L'uomo che guardava passare i treni di Georges Simenon.
Stavolta viaggiamo con l’impiegato
medio borghese Kees Popinga da Amsterdam alla volta di Parigi in un viaggio che
esula da quello meramente spaziale per farsi interiore. Simenon ci conduce per
mano lungo i meandri della psiche umana indicando le tracce del percorso seguito
da Popinga.
Il placido, mite e abitudinario
Popinga da tutti stimato reagisce in maniera del tutto inaspettata alla notizia
del fallimento dell’impresa presso cui era impiegato. Proprio così. Anziché
ripiegarsi su se stesso e rassegnarsi alla situazione, prende in mano le redini
della sua vita e le dà una svolta del tutto inopinata.
Romanzo particolare, alienante a
tratti, evocativo sin nel titolo “L’uomo che guardava passare i treni” ci
suggerisce l’immagine di un uomo che sta ai margini quale mero spettatore in un
gioco che invece dovrebbe vederlo attore protagonista. Un uomo a cui viene
spesso accostato il colore grigio da sempre indicativo della terra di mezzo.
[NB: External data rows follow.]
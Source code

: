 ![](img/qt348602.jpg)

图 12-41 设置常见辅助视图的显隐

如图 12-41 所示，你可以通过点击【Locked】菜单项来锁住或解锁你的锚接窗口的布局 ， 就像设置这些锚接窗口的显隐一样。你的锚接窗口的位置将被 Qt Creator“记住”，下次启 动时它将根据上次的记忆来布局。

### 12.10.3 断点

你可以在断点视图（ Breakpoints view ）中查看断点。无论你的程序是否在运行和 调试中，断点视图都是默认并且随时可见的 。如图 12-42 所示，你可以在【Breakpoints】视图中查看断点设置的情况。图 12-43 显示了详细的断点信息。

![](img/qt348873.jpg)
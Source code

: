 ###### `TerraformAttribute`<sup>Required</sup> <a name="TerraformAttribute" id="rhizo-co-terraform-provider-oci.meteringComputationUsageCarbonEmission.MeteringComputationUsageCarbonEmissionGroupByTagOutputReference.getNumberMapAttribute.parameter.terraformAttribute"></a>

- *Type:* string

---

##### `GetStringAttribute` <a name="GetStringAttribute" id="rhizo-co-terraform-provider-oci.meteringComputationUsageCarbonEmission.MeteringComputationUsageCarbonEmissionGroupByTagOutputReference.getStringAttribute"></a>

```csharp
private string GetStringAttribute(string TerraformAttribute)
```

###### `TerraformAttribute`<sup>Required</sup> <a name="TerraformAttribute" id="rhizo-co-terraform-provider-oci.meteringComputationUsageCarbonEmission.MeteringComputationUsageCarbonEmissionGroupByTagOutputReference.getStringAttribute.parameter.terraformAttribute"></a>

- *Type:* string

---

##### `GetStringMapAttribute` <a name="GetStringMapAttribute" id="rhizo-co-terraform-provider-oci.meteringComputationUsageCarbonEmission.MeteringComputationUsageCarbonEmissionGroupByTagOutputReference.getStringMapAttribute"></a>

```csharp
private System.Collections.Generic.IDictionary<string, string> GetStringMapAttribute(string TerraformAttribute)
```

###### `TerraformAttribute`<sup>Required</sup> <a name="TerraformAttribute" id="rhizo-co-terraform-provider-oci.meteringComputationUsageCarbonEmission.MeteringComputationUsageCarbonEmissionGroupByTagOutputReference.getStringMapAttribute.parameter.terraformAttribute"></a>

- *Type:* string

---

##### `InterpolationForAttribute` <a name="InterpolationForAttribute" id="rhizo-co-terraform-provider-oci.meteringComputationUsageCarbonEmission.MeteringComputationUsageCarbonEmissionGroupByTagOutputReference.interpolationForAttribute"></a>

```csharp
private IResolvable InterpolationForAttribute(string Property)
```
Scialbo, triste. Uno al quale è sempre stato detto che cosa fare, dove e come
comportarsi. Uno avvezzo a tacere le proprie opinioni, preferenze. Persino la
propria personalità che dirompe, come fiume in piena innescata da un evento
esterno.
Popinga, ingabbiato nel ruolo che
la vita, le circostanze, la sorte hanno voluto per lui si libera dai legacci
delle convenzioni perché comprende che è lui ad avere potere di decidere per sé
e per la propria vita.
“Per quarant'anni mi
sono annoiato. Per quarant'anni ho guardato la vita come quel
poverello che col naso appiccicato alla vetrina di una pasticceria guarda gli
altri mangiare i dolci. Adesso so che i dolci sono di coloro che si danno da
fare per prenderli»
Il germe della follia che
serpeggia lungo tutto il romanzo crea una profonda frattura perché si fatica
quasi a ricondurlo all’“uomo normale”, a quello che si poteva incontrare
nell’androne del palazzo o al bar nella pausa caffè. Forse perché si è spesso
portati a pensare che le persone capaci dei gesti più efferati debbano
manifestare un segno esteriore di quanto hanno commesso o commetteranno a
breve? Non è così, spesso vi è poco o nulla che lasci presagire quanto accadrà.
Molte sono le domande che potremmo porci sul “satiro” di Amsterdam, il paranoico che desidera ardentemente le luci della ribalta e di essere, per una volta, al centro dell’occhio di bue puntato su di Sè. Pazzo? Infelice? Triste? Forse semplicemente coraggioso di essere, finalmente, se stesso.
"In fin dei conti "Non c'è verità, ne conviene?"